Howard’s Richie Cunningham was a featured player on the show for its first seven seasons, which took him up to May 1980. After that, he continued acting here and there, but having been well and truly bitten by the directing bug, he was more determined than ever to trade performing for wielding the megaphone.
It definitely helped that as the series went on, Richie Cunningham was no longer the focal point. He had been to begin with, but the introduction of Henry Winkler’s Fonzie as a main cast member from the second season on, having been a recurring character in the first, was something Howard had to accept.

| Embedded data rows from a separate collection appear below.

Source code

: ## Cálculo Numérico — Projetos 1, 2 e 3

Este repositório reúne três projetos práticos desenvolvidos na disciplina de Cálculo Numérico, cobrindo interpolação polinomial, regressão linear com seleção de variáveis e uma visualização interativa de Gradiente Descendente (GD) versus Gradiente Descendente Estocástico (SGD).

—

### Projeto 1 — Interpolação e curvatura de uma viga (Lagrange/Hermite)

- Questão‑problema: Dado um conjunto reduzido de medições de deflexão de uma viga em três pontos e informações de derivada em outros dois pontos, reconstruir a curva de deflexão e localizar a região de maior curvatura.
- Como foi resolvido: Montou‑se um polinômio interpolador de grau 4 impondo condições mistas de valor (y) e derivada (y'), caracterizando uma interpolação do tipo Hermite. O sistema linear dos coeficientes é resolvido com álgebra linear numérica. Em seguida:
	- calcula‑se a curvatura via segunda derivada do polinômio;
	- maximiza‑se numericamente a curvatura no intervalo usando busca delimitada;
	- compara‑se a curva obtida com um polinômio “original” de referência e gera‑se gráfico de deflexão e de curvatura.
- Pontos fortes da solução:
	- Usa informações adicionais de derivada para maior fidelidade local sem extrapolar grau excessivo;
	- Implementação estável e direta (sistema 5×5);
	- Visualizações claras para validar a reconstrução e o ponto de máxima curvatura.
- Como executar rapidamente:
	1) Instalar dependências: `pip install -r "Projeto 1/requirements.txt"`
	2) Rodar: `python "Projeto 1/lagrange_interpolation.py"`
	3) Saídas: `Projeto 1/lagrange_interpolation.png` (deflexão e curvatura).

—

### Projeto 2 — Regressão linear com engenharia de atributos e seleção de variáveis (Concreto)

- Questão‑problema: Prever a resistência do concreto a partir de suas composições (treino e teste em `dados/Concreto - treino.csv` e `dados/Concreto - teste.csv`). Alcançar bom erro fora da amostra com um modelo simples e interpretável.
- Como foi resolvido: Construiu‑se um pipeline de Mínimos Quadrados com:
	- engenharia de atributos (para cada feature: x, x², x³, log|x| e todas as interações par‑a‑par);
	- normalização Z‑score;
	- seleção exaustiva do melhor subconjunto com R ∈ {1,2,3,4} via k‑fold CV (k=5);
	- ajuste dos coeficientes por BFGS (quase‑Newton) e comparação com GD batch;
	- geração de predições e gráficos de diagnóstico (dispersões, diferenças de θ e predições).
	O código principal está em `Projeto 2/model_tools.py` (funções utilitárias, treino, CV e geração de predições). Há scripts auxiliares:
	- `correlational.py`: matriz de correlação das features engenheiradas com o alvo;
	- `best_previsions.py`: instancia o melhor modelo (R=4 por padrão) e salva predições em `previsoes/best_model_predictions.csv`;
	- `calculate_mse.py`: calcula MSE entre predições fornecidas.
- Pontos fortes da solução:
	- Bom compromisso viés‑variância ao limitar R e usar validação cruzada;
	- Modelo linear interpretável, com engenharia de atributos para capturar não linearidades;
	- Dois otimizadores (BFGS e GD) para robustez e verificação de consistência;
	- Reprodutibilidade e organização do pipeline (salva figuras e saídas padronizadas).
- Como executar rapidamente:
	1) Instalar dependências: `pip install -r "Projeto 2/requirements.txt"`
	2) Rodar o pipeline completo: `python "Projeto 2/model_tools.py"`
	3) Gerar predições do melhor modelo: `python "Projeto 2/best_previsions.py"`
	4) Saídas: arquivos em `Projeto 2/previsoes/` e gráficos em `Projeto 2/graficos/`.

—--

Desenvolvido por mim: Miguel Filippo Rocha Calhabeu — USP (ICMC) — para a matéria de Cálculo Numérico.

Things were made a lot easier by the fact that he and Winkler immediately hit it off, and they remain close friends to this day. However, for Happy Days‘ third run, a seismic change was made to the production, and it wasn’t one that the cherubic ginger was particularly fond of, at least, not to begin with.
When the third season premiered in September 1975, it was the first to have been filmed in front of a live studio audience. Although Howard was by far the most experienced of the ensemble, in terms of how long he’d been working and how many credits he’d built up, it was uncharted territory.
Having never performed in front of a live crowd before, he admitted that he “spent a year mostly being frightened” of the drastic change to Happy Days‘ production, but when Fonzie also began taking centre stage that year, he was left irritated by how the media had seized on his supposedly diminished role.
“The press started making a big deal out of it, and making me feel bad about it,” he recalled. “And also, ABC suddenly started treating me like small potatoes. Even though I was only 21, I didn’t think I really deserved that.” If anything, that solidified his decision to leave acting behind, even if he still had a way to go yet.